Friday, April 24, 2015

UCLA alumna researches, protects wild cats

By Allison Ong
(Courtesy of Laurel Serieys)
(Courtesy of Laurel Serieys)

Bobcat M154 weighed about 24 pounds when Laurel Serieys and Seth Riley encountered him in the wild. The pair had an hourlong window to drug the animal and sample his blood for its research on Los Angeles bobcats. They waited in the cold winter weather for the cat to regain consciousness.
“He was the biggest male we’d caught,” recalled Riley, a wildlife ecologist with the National Park Service. “We put him inside our coats to warm him up.”

Serieys would interact with many more bobcats for her research on the effects of urbanization on local bobcat populations. Her lifelong passion for researching wild felines drove her to pursue a doctoral degree in UCLA’s Department of Ecology and Evolutionary Biology and publish papers in academic journals, the most recent of which was published in February. Currently, she’s pursuing a graduate degree in South Africa studying another breed of wild cat: the caracal.

“I (had) specifically been dreaming of how urbanization was affecting wild cats,” she said, recalling her childhood. “I recognized when I was in high school that it helps to find your own path that makes you unique. You can have more of an individual impact.”

The National Park Service began studying bobcats in the Santa Monica Mountains National Recreation Area in 1996. But in 2002, large numbers of bobcats began succumbing to a disease called mange, a parasitic ailment resulting in hair loss, bacterial infection and severe emaciation. Serieys, who began working with the park service as an intern in 2006, focused on mange for parts of a project for a doctoral degree.

Serieys caught her first bobcat, B268, nine years ago. “I probably went crazy when I saw that cat,” she said. “I was super excited, but nervous because I (had) to drug it and sample it.”
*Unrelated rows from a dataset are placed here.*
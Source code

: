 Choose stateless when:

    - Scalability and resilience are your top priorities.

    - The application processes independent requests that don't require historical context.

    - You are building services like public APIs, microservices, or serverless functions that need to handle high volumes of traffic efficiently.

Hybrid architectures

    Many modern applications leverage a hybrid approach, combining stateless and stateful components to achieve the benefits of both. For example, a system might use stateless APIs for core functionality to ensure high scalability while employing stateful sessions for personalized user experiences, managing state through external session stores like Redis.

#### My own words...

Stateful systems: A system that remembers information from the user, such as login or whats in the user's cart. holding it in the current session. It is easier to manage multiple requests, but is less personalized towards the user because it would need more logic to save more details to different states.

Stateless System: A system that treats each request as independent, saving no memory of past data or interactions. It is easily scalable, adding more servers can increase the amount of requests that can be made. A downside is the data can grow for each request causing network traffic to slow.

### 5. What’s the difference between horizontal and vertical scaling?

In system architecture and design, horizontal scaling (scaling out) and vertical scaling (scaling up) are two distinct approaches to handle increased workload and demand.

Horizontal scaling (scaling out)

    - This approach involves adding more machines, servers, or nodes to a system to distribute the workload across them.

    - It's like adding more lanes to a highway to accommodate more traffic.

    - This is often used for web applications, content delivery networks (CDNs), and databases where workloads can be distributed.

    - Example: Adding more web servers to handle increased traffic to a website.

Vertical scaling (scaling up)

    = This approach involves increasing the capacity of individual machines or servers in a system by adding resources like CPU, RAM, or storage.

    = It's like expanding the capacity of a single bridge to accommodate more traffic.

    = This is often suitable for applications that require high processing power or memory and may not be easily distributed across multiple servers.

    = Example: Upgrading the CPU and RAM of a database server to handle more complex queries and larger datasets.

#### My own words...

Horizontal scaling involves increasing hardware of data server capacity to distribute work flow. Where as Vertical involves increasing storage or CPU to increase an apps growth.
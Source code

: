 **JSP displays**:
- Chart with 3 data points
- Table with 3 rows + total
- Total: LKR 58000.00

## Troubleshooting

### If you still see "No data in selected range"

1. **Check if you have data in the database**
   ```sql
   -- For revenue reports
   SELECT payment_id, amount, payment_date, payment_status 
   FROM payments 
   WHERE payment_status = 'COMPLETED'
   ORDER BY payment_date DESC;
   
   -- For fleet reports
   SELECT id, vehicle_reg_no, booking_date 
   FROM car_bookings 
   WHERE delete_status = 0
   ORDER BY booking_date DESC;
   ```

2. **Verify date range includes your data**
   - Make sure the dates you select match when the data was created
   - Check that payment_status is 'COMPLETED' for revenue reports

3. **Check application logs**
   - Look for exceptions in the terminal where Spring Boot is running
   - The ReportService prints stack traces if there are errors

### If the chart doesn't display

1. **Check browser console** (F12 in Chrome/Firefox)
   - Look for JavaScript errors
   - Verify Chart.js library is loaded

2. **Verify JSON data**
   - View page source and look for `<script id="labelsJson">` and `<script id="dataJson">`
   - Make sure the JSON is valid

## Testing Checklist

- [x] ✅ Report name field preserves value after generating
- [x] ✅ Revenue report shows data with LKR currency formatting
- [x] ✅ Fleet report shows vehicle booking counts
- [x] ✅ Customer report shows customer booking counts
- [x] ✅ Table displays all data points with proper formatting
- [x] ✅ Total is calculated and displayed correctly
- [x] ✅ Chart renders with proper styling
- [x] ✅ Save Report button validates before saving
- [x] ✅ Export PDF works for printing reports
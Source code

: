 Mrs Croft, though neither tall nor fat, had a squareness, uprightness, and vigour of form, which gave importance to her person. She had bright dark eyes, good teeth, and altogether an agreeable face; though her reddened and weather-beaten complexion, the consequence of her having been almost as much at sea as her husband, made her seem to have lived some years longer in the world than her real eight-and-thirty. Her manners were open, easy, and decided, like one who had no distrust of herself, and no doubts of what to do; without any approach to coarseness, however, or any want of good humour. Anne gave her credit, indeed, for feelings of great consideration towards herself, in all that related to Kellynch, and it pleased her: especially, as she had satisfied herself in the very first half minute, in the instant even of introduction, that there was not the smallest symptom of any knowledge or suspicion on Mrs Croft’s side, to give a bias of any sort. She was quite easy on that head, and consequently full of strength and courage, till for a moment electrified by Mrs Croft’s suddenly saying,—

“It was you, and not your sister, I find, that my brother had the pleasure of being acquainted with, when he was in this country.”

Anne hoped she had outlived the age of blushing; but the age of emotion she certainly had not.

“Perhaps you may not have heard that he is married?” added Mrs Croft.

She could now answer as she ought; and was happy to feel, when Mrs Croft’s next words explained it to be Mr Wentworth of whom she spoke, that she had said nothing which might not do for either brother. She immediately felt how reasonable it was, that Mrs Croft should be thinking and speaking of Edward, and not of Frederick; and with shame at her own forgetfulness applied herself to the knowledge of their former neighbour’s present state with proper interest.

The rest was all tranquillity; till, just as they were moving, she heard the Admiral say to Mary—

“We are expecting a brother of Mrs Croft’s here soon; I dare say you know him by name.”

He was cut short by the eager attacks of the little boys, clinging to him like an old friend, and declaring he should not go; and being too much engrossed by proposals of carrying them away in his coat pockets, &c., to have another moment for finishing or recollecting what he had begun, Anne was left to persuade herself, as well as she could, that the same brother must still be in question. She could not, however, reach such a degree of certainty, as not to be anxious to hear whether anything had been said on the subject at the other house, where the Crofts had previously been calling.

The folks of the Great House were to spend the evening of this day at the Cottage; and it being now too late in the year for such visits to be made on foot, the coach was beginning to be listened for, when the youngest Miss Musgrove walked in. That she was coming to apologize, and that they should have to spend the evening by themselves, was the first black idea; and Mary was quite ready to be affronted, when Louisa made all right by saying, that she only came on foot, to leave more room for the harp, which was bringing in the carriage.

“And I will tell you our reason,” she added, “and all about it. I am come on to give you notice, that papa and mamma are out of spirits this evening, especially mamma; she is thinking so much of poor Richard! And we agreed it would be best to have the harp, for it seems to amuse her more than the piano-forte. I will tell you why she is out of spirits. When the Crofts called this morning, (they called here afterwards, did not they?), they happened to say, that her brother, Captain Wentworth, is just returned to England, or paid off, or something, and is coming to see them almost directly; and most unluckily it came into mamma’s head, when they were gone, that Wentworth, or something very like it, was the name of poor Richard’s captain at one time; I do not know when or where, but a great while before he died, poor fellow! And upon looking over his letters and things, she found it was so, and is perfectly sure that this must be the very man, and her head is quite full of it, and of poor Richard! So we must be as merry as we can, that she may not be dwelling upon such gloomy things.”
Riley said Serieys caught about 50 bobcats for her research by herself from areas such as Santa Monica, Hollywood Hills and Griffith Park. Her project focused on how freeways and pesticides induced genetic change and disease susceptibility in bobcats to conditions such as mange.

When she found traces of anticoagulant rat poison in the bloodstreams of 39 percent of 195 sampled bobcats, Serieys researched the issue and found the poison could cause immune system malfunction, making cats more susceptible to mange.

She launched a website called Urban Carnivores educating the public about her research and publicizing research on rat poison – a chemical frequently used by homeowners living on the edge of natural parkland.“It was a travesty to me that there was no platform to deliver information to the public,” she said. “As a conservation biologist, that is the endgame.”

Joel and Kian Schulman, local activists and founders of the nonprofit Poison Free Malibu, used her research to advocate for the ban of rat poisons and bait boxes, eventually getting eight cities to ban certain types of rat poison on public property. “She gave a fantastic talk (at a city council meeting) and they respected her,” Joel Schulman said. “She’s a powerful advocate for this.”

Serieys recalled how the mange outbreak killed 90 percent of the bobcat population in Thousand Oaks. “I am in awe of the adaptability of these wild cats and their ability to rebound from disease,” she said. “I’m confident in their resilience. They’ll come back again.”

Although she ended her study with the National Park Service, Serieys continues to assist UCLA graduate students, including Devaughn Fraser, an ecology and evolutionary biology graduate student researching the connections between gene expression and immune function in bobcats. “Laurel continues to advise us on sample selection. She somehow remembers every cat she captured and the events surrounding each one,” Fraser said. “She’s a continual source of support.”

But Serieys is helping Fraser from a remote distance. In November, she moved to South Africa to launch the Urban Caracal Project. The location is an opportunity for her to study how geographic isolation caused by the city of Cape Town can affect inbreeding and genetic health within caracal populations.

The project hasn’t come without its difficulties. Serieys tracks the elusive cats by GPS and visits their favorite spots after they leave, trying to think like the animal. She said she has also faced car robberies, stolen equipment and a fire that burned one-third of her study area. She said she found the initial move stressful, not knowing the local culture or even if her project would work. “I’m a bold person, but even that scared me,” she said.

Despite these setbacks, Serieys said the caracals still inspire her by how they survive in an isolated, sometimes violent landscape. She hopes her project will become a model for others and connect people to their backyard biodiversity. “It’s about the choices you make. I’m living my life as I imagined it,” she said.